The boy shrugged, and the mail slipped from his hands. Will bent down to help pick it up. From the colors, he gathered they were mostly bills with about ten pieces of junk mail thrown in. Will probably had the same limited-time offers waiting for him back home.
He looked up at the mailboxes. “Cedric?”
“Yeah?”
“Did Aleesha have a mailbox here?”
“Yeah,” Cedric answered, pointing to one of the higher boxes.
Will stood, making note of the number. “Let’s get you back inside, okay?”
“I’m all right.”
“I need to check something in Aleesha’s apartment. Let me walk you up.”

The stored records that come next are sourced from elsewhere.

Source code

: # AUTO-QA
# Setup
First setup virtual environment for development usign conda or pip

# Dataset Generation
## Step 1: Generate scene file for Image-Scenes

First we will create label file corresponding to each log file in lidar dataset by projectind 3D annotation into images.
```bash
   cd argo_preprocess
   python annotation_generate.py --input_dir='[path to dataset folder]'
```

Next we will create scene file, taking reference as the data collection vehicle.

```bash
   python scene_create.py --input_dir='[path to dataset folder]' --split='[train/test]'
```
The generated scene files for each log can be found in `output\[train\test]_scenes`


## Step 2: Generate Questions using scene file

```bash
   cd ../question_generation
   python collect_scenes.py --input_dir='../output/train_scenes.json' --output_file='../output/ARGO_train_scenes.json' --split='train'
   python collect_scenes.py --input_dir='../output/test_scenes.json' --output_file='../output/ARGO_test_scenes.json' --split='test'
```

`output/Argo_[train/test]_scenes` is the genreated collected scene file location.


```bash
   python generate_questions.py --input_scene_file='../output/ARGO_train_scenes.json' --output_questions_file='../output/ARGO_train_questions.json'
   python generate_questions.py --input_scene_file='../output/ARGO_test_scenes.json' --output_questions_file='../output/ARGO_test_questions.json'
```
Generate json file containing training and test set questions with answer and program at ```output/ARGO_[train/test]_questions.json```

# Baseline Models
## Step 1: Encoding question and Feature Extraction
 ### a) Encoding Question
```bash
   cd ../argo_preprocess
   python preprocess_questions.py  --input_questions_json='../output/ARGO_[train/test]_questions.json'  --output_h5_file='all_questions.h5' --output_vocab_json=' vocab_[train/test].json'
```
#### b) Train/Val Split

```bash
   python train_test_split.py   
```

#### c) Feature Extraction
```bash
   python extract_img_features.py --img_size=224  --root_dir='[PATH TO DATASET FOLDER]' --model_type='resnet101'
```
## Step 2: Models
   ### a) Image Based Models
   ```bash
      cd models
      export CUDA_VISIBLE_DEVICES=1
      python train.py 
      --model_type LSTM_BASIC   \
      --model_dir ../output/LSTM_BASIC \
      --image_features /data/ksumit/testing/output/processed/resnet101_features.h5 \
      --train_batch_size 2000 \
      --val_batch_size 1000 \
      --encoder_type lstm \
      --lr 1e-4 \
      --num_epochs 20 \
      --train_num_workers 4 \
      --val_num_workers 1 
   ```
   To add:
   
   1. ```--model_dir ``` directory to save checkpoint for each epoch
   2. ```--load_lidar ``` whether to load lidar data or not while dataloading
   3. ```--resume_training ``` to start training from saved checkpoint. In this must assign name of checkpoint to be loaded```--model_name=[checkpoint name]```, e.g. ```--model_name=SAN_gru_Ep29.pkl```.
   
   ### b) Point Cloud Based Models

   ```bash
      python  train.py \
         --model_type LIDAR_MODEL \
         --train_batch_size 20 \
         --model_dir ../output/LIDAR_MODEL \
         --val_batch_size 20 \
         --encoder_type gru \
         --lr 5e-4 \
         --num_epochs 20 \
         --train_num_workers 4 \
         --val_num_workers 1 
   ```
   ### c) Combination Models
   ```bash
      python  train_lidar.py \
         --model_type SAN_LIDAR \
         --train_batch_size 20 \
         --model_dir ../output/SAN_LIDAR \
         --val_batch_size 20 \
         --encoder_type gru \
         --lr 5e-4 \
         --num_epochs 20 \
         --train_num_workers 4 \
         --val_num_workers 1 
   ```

Cedric was slow going up the stairs. He used his key to get into his grandmother’s apartment, but didn’t go inside. Instead, he watched Will continue up to Aleesha Monroe’s place. Will felt the boy’s silent disapproval burning into his back: Where are you going? You promised you’d help.
Will still had the key in his vest pocket from earlier. He slipped it into the lock and turned it to the side, hearing the bolt engage. He tried the knob but the door did not open. Will was the first person to admit- at least to himself-that he had trouble with left and right, and God knows it got worse when he was tired, but even he had opened enough locks to know which direction to turn a key in order to open it. He slid the key back into the lock and tried the other way, hearing the bolt click again. This time, the door opened.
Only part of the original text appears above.